Network Rail’s status as a public body means funding is fixed for the five years (2019-24) with no provision for borrowing. In England and Wales, the Department for Transport is now responsible for specifying enhancements under its new ‘pipeline approach’. As a result, the Draft Determination is concerned solely with the operations, maintenance & renewals (OMR) expenditure proposed in Network Rail’s Strategic Business Plan. Finally, as Ms Whittington explained, the SBP has been developed by Network Rail’s Routes under the current devolution process.
Spending on OMR will be £30 billion in England and Wales and £4 billion in Scotland. With ORR proposing additional cost savings plus a reduction in the Research & Development budget, an extra £1 billion can be transferred to the maintenance and renewals budget, raising expenditure to £17 billion. Network Rail has been asked to determine how this additional funding will be allocated to the Routes.
These changes would not offset the full shortfall in spending on asset sustainability. ORR says a further £1 billion is required on top of the levels in Network Rail’s February 2018 Strategic Business Plan (SBP).
Reflecting the concerns of the supply chain over ‘boom and bust’ procurement cycles, NR is required to smooth the profile of its spending over the five years of CP6. As a government body Network Rail has restrictions on the amount of capital expenditure that can be carried over to the following year.

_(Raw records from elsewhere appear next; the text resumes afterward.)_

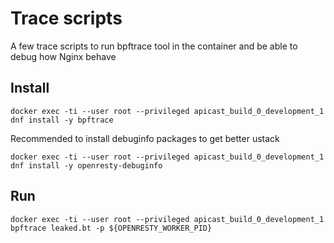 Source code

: # Trace scripts

A few trace scripts to run bpftrace tool in the container and be able to debug
how Nginx behave

## Install

```shell
docker exec -ti --user root --privileged apicast_build_0_development_1 dnf install -y bpftrace
```

Recommended to install debuginfo packages to get better ustack

```
docker exec -ti --user root --privileged apicast_build_0_development_1 dnf install -y openresty-debuginfo
```


## Run

```shell
docker exec -ti --user root --privileged apicast_build_0_development_1 bpftrace leaked.bt -p ${OPENRESTY_WORKER_PID}
```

A figure of 10% has been agreed with the Treasury.
Other developments include the capping of increases in Variable Track Access Charges for freight and charter operators. New open access operators will pay charges that recover fixed network costs, subject to affordability. In addition to each Route, Network Rail’s central organisation, the System Operator, also contributed a business plan to the overall SBP. This includes a substantial uplift in its forecast expenditure relative to CP5, from around £145 million in CP5 to £272 million in CP6. Operational expenditure represents £211 million of this, largely attributed to additional staff who, notes ORR, ‘should support improvements to the quality of timetables and its ability to manage changes’. The System Operator is also proposing a £61 million capital investment programme in CP6, £55 million of which will be spent on capacity planning systems.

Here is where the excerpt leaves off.